Leaves are alternate on the stem, hard, dry to touch and sandpapery, though easily snapped off and brittle. They are prominently toothed with a sharp prickly point, lanceolate in shape, 4 to 6 cm long, and 1.5 to 3 cm wide. The leaves are green and veiny on both sides, paler below. The leaves have a midrib, with lateral and net veins visible. The midrib is depressed on the upper surface and raised underneath.

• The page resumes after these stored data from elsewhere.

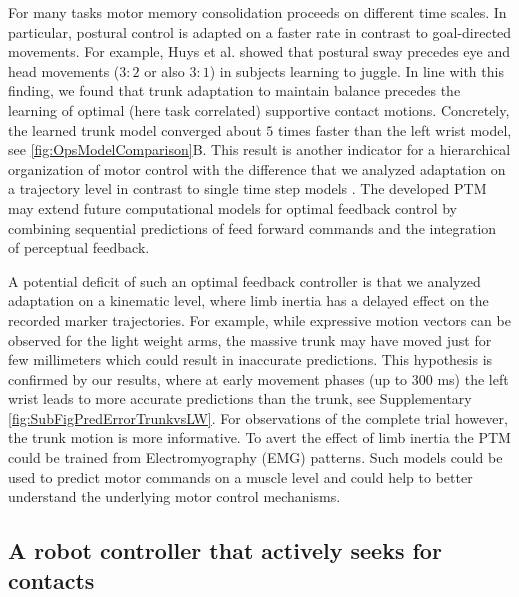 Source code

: For many tasks motor memory consolidation proceeds on 
different time scales\cite{wolpert2000computational, 
smith2006interacting, diedrichsen2010coordination}. In particular, postural 
control is adapted on a faster rate in contrast to goal-directed movements. For 
example, Huys et al. showed that postural sway precedes eye and head movements 
($3:2$ or also $3:1$) in subjects learning to juggle\cite{huys2004timescales}. 
In line with this finding, we found that trunk adaptation to maintain balance 
precedes the learning of optimal (here task correlated) supportive contact 
motions. Concretely, the learned trunk model converged about $5$ times faster 
than the left wrist model, see \FigureAbbr \ref{fig:OpsModelComparison}B. This result is 
another indicator for a hierarchical organization of motor control with the 
difference that we analyzed adaptation on a trajectory level in contrast to 
single time step models \cite{kuo1995optimal, wolpert2000computational, 
diedrichsen2010coordination}. The developed PTM  may extend future computational 
models for optimal feedback control by combining sequential predictions of feed 
forward commands and the integration of perceptual feedback. 

A potential deficit of such an optimal feedback controller is that we analyzed 
adaptation on a kinematic level, where limb inertia has a delayed effect on the 
recorded marker trajectories. For example, while expressive motion vectors can 
be observed for the light weight arms, the massive trunk may have moved just for 
few millimeters which could result in inaccurate predictions. This hypothesis is 
confirmed by our results, where at early movement phases (up to $300$ ms) the 
left wrist leads to more accurate predictions than the trunk, see Supplementary 
\FigureAbbr \ref{fig:SubFigPredErrorTrunkvsLW}. For observations of the complete 
trial however, the trunk motion is more informative. To avert the effect of limb 
inertia the PTM could be trained from Electromyography (EMG) patterns. Such 
models could be used to predict motor commands on a muscle level and could help to 
better understand the underlying motor control mechanisms. 

\subsection*{A robot controller that actively seeks for contacts}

The midrib is pale in colour under the leaf.

=== Flowers and fruit ===

Male flowers form on small cymes. Female flowers occur on the same plant, being in singles or rarely two together, forming on a 5 mm long stalk. Male and female flowers are around 5 mm long. Flowering is from September to November.

The fruit is an egg-shaped, black drupe, 6 mm long containing a single seed. The seed is 5 mm long, somewhat 'three angled'. Fruit matures from February to June.

== Ecology ==

Native elm is a food tree for the common aeroplane and rounded six-line blue butterflies. Fruit are eaten by a variety of birds, including Australian king parrot, brown cuckoo-dove, black-faced cuckoo-shrike, figbird, green catbird, Lewin's honeyeater, olive-backed oriole, pied currawong, rainbow lorikeet, satin bowerbird, scaly-breasted lorikeet and yellow-eyed cuckoo-shrike.